Panel to Look at Force Protection Lessons Learned from Cole
By Jim Garamone
American Forces Press Service
WASHINGTON, Oct. 19, 2000 A DoD panel will examine the terrorist attack against the destroyer USS Cole in Aden, Yemen, to see what commanders can do to prevent such attacks, Pentagon spokesman Ken Bacon said Oct. 19.
Defense Secretary William S. Cohen has appointed retired Army Gen. William Crouch and Adm. Harold Gehman to co-chair the panel. The Cole Commission will develop a lessons learned report.
Bacon said the effort will take a couple of months, "but we want this out as soon as possible so we can start using the information."
Crouch was the commander of U.S. Army, Europe and the commander of the NATO Implementation Force in Bosnia. Bacon said his experiences in force protection for troops in Bosnia should help him in his panel work. Gehman, who will retire from the Navy Nov. 1, was commander of U.S. Joint Forces Command. He has extensive surface warfare experience and served on and commanded destroyers.

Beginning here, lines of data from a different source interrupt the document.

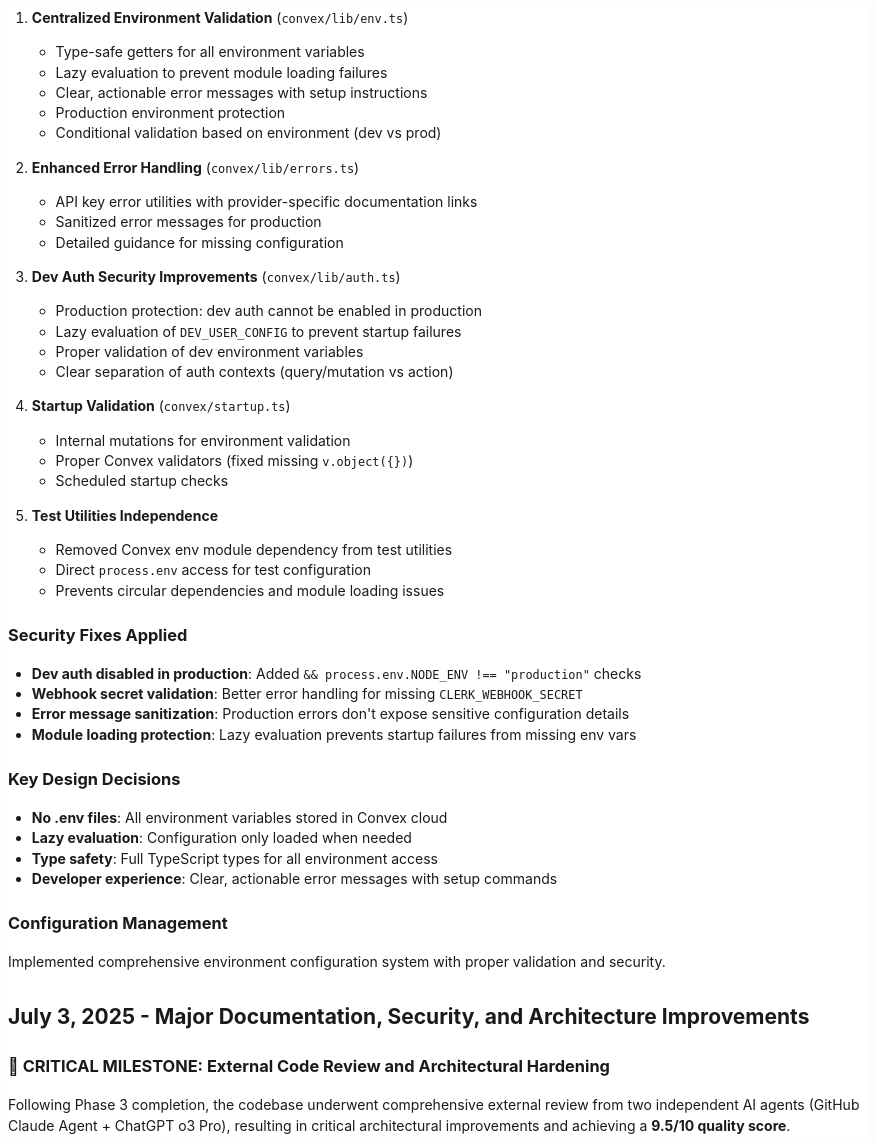1. **Centralized Environment Validation** (`convex/lib/env.ts`)
   - Type-safe getters for all environment variables
   - Lazy evaluation to prevent module loading failures
   - Clear, actionable error messages with setup instructions
   - Production environment protection
   - Conditional validation based on environment (dev vs prod)

2. **Enhanced Error Handling** (`convex/lib/errors.ts`)
   - API key error utilities with provider-specific documentation links
   - Sanitized error messages for production
   - Detailed guidance for missing configuration

3. **Dev Auth Security Improvements** (`convex/lib/auth.ts`)
   - Production protection: dev auth cannot be enabled in production
   - Lazy evaluation of `DEV_USER_CONFIG` to prevent startup failures
   - Proper validation of dev environment variables
   - Clear separation of auth contexts (query/mutation vs action)

4. **Startup Validation** (`convex/startup.ts`)
   - Internal mutations for environment validation
   - Proper Convex validators (fixed missing `v.object({})`)
   - Scheduled startup checks

5. **Test Utilities Independence**
   - Removed Convex env module dependency from test utilities
   - Direct `process.env` access for test configuration
   - Prevents circular dependencies and module loading issues

### Security Fixes Applied
- **Dev auth disabled in production**: Added `&& process.env.NODE_ENV !== "production"` checks
- **Webhook secret validation**: Better error handling for missing `CLERK_WEBHOOK_SECRET`
- **Error message sanitization**: Production errors don't expose sensitive configuration details
- **Module loading protection**: Lazy evaluation prevents startup failures from missing env vars

### Key Design Decisions
- **No .env files**: All environment variables stored in Convex cloud
- **Lazy evaluation**: Configuration only loaded when needed
- **Type safety**: Full TypeScript types for all environment access
- **Developer experience**: Clear, actionable error messages with setup commands

### Configuration Management
Implemented comprehensive environment configuration system with proper validation and security.

## July 3, 2025 - Major Documentation, Security, and Architecture Improvements

### 🎯 **CRITICAL MILESTONE: External Code Review and Architectural Hardening**

Following Phase 3 completion, the codebase underwent comprehensive external review from two independent AI agents (GitHub Claude Agent + ChatGPT o3 Pro), resulting in critical architectural improvements and achieving a **9.5/10 quality score**.
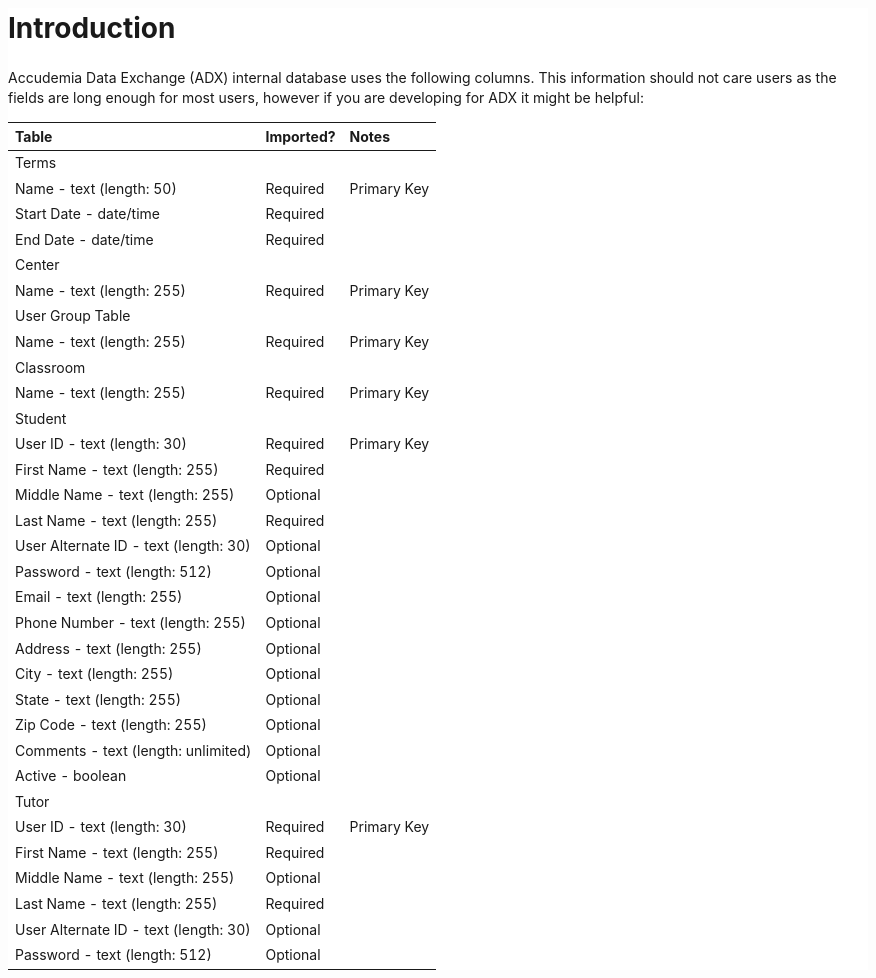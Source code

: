 # Introduction #

Accudemia Data Exchange (ADX) internal database uses the following columns. This information should not care users as the fields are long enough for most users, however if you are developing for ADX it might be helpful:

|Table|Imported?|Notes|
|:----|:--------|:----|
|Terms|
|Name - text (length: 50)|Required|Primary Key|
|Start Date - date/time|Required|  |
|End Date - date/time|Required|  |
|Center|
|Name - text (length: 255)|Required|Primary Key|
|User Group Table|
|Name - text (length: 255)|Required|Primary Key|
|Classroom|
|Name - text (length: 255)|Required|Primary Key|
|Student|
|User ID - text (length: 30)|Required|Primary Key|
|First Name - text (length: 255)|Required|  |
|Middle Name - text (length: 255)|Optional|  |
|Last Name - text (length: 255)|Required|  |
|User Alternate ID - text (length: 30)|Optional|  |
|Password - text (length: 512)|Optional|  |
|Email - text (length: 255)|Optional|  |
|Phone Number - text (length: 255)|Optional|  |
|Address - text (length: 255)|Optional|  |
|City - text (length: 255)|Optional|  |
|State - text (length: 255)|Optional|  |
|Zip Code - text (length: 255)|Optional|  |
|Comments - text (length: unlimited)|Optional|  |
|Active - boolean|Optional|  |
|Tutor|
|User ID - text (length: 30)|Required|Primary Key|
|First Name - text (length: 255)|Required|  |
|Middle Name - text (length: 255)|Optional|  |
|Last Name - text (length: 255)|Required|  |
|User Alternate ID - text (length: 30)|Optional|  |
|Password - text (length: 512)|Optional|  |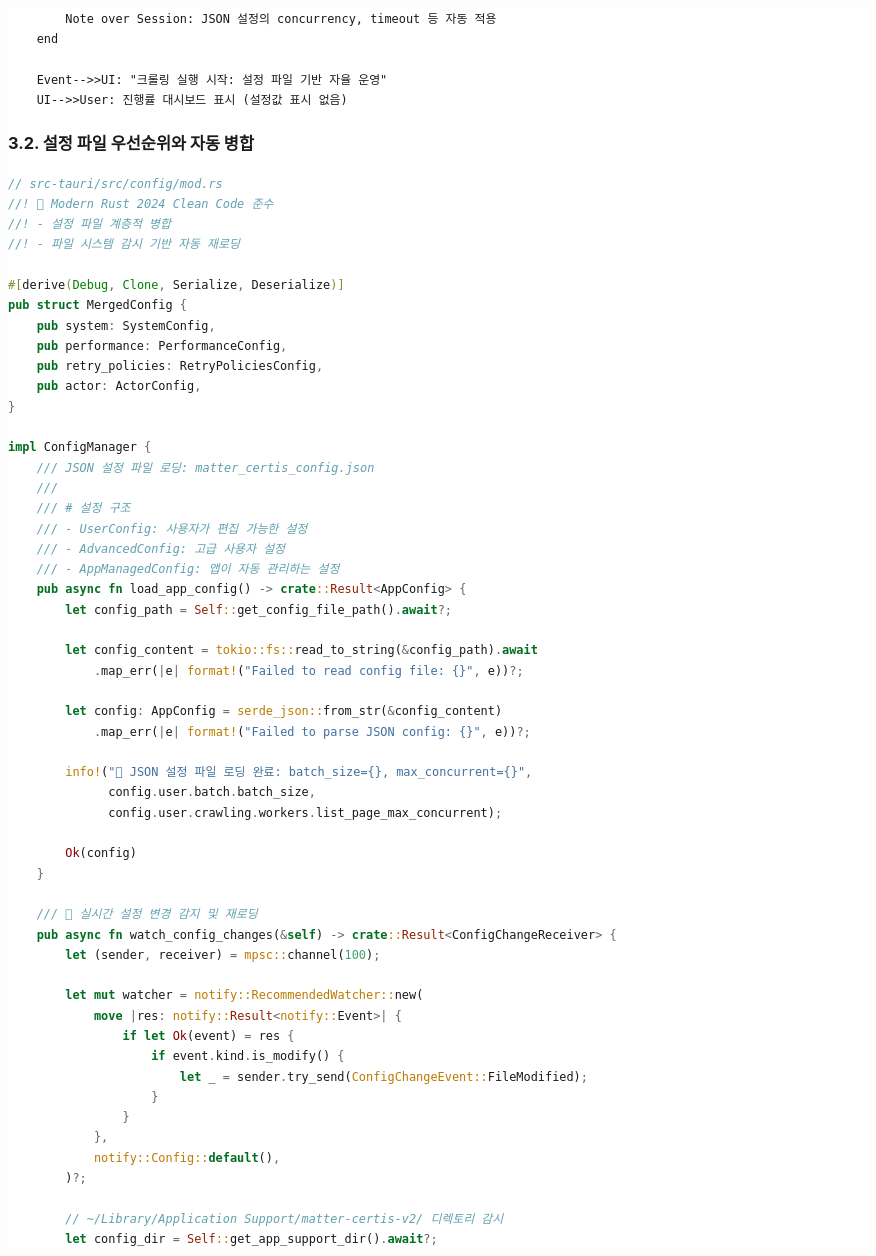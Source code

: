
 ```mermaid
        Note over Session: JSON 설정의 concurrency, timeout 등 자동 적용
    end
    
    Event-->>UI: "크롤링 실행 시작: 설정 파일 기반 자율 운영"
    UI-->>User: 진행률 대시보드 표시 (설정값 표시 없음)
```

### 3.2. 설정 파일 우선순위와 자동 병합

```rust
// src-tauri/src/config/mod.rs
//! 🦀 Modern Rust 2024 Clean Code 준수
//! - 설정 파일 계층적 병합
//! - 파일 시스템 감시 기반 자동 재로딩

#[derive(Debug, Clone, Serialize, Deserialize)]
pub struct MergedConfig {
    pub system: SystemConfig,
    pub performance: PerformanceConfig,
    pub retry_policies: RetryPoliciesConfig,
    pub actor: ActorConfig,
}

impl ConfigManager {
    /// JSON 설정 파일 로딩: matter_certis_config.json
    /// 
    /// # 설정 구조
    /// - UserConfig: 사용자가 편집 가능한 설정
    /// - AdvancedConfig: 고급 사용자 설정  
    /// - AppManagedConfig: 앱이 자동 관리하는 설정
    pub async fn load_app_config() -> crate::Result<AppConfig> {
        let config_path = Self::get_config_file_path().await?;
        
        let config_content = tokio::fs::read_to_string(&config_path).await
            .map_err(|e| format!("Failed to read config file: {}", e))?;
            
        let config: AppConfig = serde_json::from_str(&config_content)
            .map_err(|e| format!("Failed to parse JSON config: {}", e))?;
        
        info!("📁 JSON 설정 파일 로딩 완료: batch_size={}, max_concurrent={}", 
              config.user.batch.batch_size,
              config.user.crawling.workers.list_page_max_concurrent);
        
        Ok(config)
    }
    
    /// 🔄 실시간 설정 변경 감지 및 재로딩
    pub async fn watch_config_changes(&self) -> crate::Result<ConfigChangeReceiver> {
        let (sender, receiver) = mpsc::channel(100);
        
        let mut watcher = notify::RecommendedWatcher::new(
            move |res: notify::Result<notify::Event>| {
                if let Ok(event) = res {
                    if event.kind.is_modify() {
                        let _ = sender.try_send(ConfigChangeEvent::FileModified);
                    }
                }
            },
            notify::Config::default(),
        )?;
        
        // ~/Library/Application Support/matter-certis-v2/ 디렉토리 감시
        let config_dir = Self::get_app_support_dir().await?;
```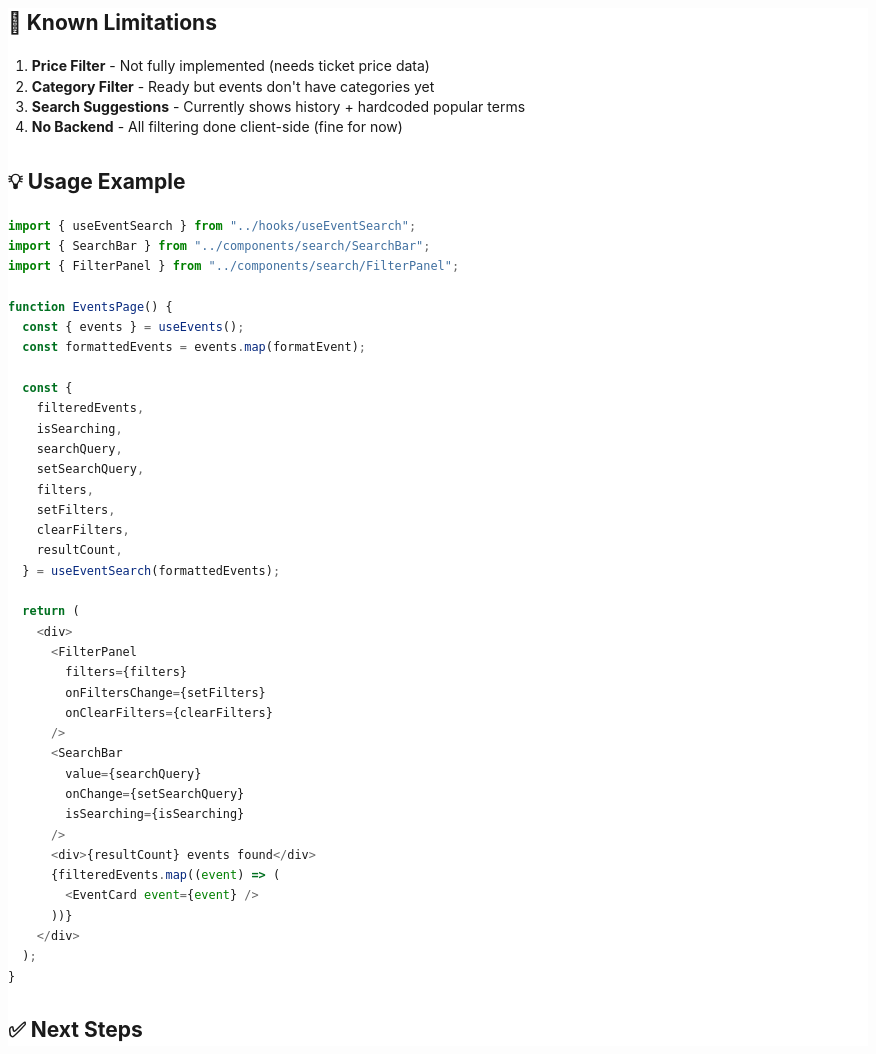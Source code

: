 ## 🐛 Known Limitations

1. **Price Filter** - Not fully implemented (needs ticket price data)
2. **Category Filter** - Ready but events don't have categories yet
3. **Search Suggestions** - Currently shows history + hardcoded popular terms
4. **No Backend** - All filtering done client-side (fine for now)

## 💡 Usage Example

```typescript
import { useEventSearch } from "../hooks/useEventSearch";
import { SearchBar } from "../components/search/SearchBar";
import { FilterPanel } from "../components/search/FilterPanel";

function EventsPage() {
  const { events } = useEvents();
  const formattedEvents = events.map(formatEvent);

  const {
    filteredEvents,
    isSearching,
    searchQuery,
    setSearchQuery,
    filters,
    setFilters,
    clearFilters,
    resultCount,
  } = useEventSearch(formattedEvents);

  return (
    <div>
      <FilterPanel
        filters={filters}
        onFiltersChange={setFilters}
        onClearFilters={clearFilters}
      />
      <SearchBar
        value={searchQuery}
        onChange={setSearchQuery}
        isSearching={isSearching}
      />
      <div>{resultCount} events found</div>
      {filteredEvents.map((event) => (
        <EventCard event={event} />
      ))}
    </div>
  );
}
```

## ✅ Next Steps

The Cole panel is in addition to the Navy's Judge Advocate General Manual investigation. The JAG Manual investigation looks at the operations aboard the ship before the attack to ensure all Navy procedures were followed.
The Cole Commission is much broader than the Navy JAG Manual investigation, Bacon said. Panelists are to look at Navy guidance, U.S. Central Command rules, intelligence reports and other factors before compiling their report. The panel will not look for culpability, but rather solely at force protection and ways the United States can improve force protection.
FBI Director Louis Freeh was in Aden meeting with Yemeni and U.S. officials. He said he was pleased with the cooperation the FBI team has received from the Yemenis. He said they had located several locations that may be relevant to the case.
"They found those locations on their own with very, very good police work," Freeh said during a press conference. "They've shared the results of that with us." He said recovery of evidence on the Cole proceeds, but it's too early to say with any certainty who sponsored or launched the attack.
"We have some theories, as you almost have to have when you begin an investigation of this kind, but the determination with respect to participation, sponsorship, if any, will be strictly delegated by the facts, by the forensics, witnesses that are developed, linkages to other places or persons," Freeh said. "But we are very, very far from doing that and are really looking at this with a very open mind at this point.
Bacon said U.S. commitment to the Central Command region will remain strong. "We had the embassy bombings in Africa, we didn't close our embassies," Bacon said. "We had threats in Saudi Arabia, we didn't stop our commitments there.
"But, right now, we're concerned with recovering the remains, stabilizing the ship and moving forward with FBI investigations."